転職人生の成れの果て日記
@tenshokujinsei
第1話
2022年11月23日の日記
2022年12月1日の入社が近づいてくる。職種は海外営業。ルートセールスでの受注活動が95%を占めるし、ノルマも個人には課せられないと確認したので少し安心していたが、だんだんと不安が押し寄せてくる。今日は朝から精神安定剤の頓服薬を飲んだ。外は朝から雨脚が強い。こういう日は気分が萎えてくる。鬱っぽくなる。家事をするのが精一杯。何もする気が起きない。わけもなく気分が落ちる。これまでの過去の記憶が蘇り、度重なる転職の失敗のトラウマに息苦しくなった。妻に不調を訴える。
この前もらった労働条件通知書件雇用契約書に書かれている業務内容をもう一度読む。いくつか項目がある中で一番上に書かれている仕事内容の”海外売上拡大に向けた新規顧客開拓”という文字。一番上に書かれているという事は会社から一番期待されている仕事内容である。ただ単に既存の顧客からの注文を待ち、その出荷手配と輸出に必要な貿易書類の作成と納期管理をしていればよいというわけではない。勿論、最初から商品知識もない中で、新規開拓して厳しいノルマがたたきつけられるとは考えられない。それは面接の中でも確認した。ノルマはチームに課すと、個人目標はあるが、ノルマを達成しなくても叱責される事はない。そしてパワハラもないと社長からはっきりと言葉を聞いた。しかし、仕事にも慣れ、だんだん新規開拓営業の比重が高くなっていくのではないか。会社なんて最初言っていた事を簡単に覆す。
なんでも起こりえる。過去の経験からそう言い切れる。
私の頭の中はネガティブという物質が凝り固まってできている。経営戦略の立案、企画営業なんか自分にできるはずがない。そもそも仕事内容と自分ができる事のミスマッチをしていないか。仕事が始まっていないのに自分の中で結論付けてしまう。妻からは、何事にも興味がないのがいけないよねと言われる。普通の人だったら責任ある仕事を任せられたら嬉しいのだと言われた。認めてもらえたのだとやる気が出るのだという。そこが私の感覚と違う。私は面倒くさいと真っ先に思ってしまう。そしてそのプレッシャーに耐えきれなくなってくる。失敗した時の事を考えてしまう。そして逃げたくなる。何をしていいか分からず指示を待つ。私は決まった仕事があって、それを一つずつ捌いていく仕事が好きだ。自分から仕事を作っていくなんて事はしたくない。一つでも仕事を減らしたいと思っているのに、仕事を増やす事が自分の仕事なんて私の価値観とは逆行している。そういう観点で新規開拓営業は自分にはミスマッチではないか。いくら英語を使用するかと言って、これから務める会社は基盤がしっかりしていて安定しているとは言え、それは私には関係がなかった。早くも、何をしていいか分からず右往左往している自分に、面接の時は優しそうに見えた面接官の上司が叱責をする光景が目に浮かぶ。私はこの会社で定年まで働き続ける自信を失った。すぐにまた会社に行けなくなってしまうのではないか。そんな不安に押しつぶされそうになった。

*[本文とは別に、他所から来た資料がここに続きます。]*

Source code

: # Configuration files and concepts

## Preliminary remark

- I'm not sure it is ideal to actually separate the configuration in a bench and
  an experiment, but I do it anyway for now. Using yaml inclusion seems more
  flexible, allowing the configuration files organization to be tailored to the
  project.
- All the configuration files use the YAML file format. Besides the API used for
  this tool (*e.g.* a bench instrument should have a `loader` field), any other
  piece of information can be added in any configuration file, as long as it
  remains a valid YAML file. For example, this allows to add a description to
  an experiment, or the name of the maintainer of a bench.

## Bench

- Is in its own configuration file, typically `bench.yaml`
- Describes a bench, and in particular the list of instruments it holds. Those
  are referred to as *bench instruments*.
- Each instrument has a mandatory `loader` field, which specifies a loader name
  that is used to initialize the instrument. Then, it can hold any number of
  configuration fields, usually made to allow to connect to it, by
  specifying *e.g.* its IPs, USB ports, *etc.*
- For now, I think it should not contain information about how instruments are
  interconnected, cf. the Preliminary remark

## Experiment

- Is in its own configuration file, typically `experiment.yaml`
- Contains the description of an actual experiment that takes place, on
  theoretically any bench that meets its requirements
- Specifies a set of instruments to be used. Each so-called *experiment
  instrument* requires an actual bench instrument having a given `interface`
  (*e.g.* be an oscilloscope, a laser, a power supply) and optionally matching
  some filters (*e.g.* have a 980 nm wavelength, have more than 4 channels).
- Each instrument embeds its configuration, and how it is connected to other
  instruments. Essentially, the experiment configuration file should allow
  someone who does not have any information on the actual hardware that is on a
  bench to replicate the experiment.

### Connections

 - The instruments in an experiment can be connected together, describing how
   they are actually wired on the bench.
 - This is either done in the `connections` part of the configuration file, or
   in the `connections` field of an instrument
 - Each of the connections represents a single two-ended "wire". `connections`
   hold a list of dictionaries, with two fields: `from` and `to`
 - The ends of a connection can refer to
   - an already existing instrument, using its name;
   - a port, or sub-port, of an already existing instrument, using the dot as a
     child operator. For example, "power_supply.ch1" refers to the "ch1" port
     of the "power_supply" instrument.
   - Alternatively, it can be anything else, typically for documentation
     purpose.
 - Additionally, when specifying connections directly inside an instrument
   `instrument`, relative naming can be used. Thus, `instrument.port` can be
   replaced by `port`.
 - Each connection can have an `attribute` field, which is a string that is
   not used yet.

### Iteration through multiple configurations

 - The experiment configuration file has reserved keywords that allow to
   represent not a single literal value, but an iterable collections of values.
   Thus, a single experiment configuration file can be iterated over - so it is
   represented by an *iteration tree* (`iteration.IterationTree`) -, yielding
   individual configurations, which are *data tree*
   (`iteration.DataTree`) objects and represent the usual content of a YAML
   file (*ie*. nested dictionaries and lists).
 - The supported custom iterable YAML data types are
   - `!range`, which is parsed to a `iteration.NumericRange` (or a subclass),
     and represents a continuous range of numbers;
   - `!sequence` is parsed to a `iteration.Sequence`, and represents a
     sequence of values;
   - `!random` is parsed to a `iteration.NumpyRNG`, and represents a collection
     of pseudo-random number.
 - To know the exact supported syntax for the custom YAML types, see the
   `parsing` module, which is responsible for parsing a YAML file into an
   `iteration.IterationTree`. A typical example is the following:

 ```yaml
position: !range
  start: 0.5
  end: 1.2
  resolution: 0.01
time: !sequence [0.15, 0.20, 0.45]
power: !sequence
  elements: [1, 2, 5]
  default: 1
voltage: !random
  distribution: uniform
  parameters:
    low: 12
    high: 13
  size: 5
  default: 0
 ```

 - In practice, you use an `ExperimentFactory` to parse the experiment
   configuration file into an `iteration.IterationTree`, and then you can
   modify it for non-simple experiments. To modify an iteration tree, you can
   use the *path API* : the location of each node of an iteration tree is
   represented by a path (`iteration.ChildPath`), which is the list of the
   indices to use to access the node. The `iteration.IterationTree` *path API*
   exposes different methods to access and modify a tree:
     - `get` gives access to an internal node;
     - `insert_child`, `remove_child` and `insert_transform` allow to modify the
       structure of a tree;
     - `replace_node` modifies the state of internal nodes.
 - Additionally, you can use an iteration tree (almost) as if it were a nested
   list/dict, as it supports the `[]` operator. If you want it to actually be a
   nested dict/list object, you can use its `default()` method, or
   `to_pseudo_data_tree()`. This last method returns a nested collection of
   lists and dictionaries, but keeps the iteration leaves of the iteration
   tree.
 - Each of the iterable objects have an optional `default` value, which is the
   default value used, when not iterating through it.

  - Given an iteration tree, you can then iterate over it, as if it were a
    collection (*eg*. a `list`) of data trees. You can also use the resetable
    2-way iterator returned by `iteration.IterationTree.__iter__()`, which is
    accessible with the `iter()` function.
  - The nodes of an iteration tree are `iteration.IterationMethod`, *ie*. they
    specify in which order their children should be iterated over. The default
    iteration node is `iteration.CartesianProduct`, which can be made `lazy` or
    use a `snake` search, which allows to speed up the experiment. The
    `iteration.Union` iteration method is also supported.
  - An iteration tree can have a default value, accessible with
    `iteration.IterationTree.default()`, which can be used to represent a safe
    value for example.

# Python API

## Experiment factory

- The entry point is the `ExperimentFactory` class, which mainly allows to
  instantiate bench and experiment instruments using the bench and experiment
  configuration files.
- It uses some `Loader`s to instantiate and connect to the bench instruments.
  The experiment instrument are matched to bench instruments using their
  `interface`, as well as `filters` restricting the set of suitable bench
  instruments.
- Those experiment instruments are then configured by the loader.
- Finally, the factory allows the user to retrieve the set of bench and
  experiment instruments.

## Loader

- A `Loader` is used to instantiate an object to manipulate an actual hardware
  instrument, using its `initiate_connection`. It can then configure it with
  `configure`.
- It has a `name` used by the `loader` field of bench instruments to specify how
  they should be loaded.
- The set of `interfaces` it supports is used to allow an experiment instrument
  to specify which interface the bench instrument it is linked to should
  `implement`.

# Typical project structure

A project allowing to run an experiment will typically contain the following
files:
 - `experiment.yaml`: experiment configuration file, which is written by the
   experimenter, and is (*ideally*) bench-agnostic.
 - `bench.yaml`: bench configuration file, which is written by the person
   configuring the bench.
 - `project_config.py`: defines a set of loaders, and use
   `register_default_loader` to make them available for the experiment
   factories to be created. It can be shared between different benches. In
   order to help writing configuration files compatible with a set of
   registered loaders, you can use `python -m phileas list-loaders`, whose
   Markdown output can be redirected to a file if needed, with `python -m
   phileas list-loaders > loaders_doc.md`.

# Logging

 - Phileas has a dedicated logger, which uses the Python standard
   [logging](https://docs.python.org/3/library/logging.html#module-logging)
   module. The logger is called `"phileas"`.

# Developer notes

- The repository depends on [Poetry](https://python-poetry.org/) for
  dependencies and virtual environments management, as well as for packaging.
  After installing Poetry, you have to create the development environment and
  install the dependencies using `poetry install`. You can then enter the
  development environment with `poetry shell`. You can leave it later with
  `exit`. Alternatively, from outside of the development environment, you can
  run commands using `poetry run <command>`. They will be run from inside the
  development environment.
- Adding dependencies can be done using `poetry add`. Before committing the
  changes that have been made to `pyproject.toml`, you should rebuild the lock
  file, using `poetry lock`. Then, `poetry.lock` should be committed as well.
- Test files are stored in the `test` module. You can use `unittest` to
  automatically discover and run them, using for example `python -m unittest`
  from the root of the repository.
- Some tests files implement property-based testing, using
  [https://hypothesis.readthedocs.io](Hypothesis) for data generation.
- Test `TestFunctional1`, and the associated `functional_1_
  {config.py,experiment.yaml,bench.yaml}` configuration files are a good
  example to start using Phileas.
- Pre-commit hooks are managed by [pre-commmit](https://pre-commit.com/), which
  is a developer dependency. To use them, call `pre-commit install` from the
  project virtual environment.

妻から、突然「つまらない人生だったね」と言われて、そんな言い方はないだろうと反発して喧嘩をした。妻は言い方が悪かったと謝った。
時間は無常にも刻一刻と入社日へと不安なままの私を誘うのだった。もはや精神安定剤を服用しても私の精神は不安定なままであった。精神科の先生も言う。「上司に怒られたり、仕事のプレッシャーのせいで会社に行けなくなったり、会社をやめないようにするのは精神科ではなく、カウンセラーの領域になります」と。
今度、11月30日に精神科に行った際に、先生に言うつもりである。認知行動療法を受けたいので紹介状を書いてくださいと。5年前に妻から認知行動療法に行った方がいいと言われ、一度行ったが、高額すぎて、効果がその対価に見合うのか疑問だったので私はそれ以来行かなくなった。そして精神科での薬の服用を続けたのであるが、その間も転職を繰り返し、症状も一向に良くならなかったので妻の言う事をきくことにしたのである。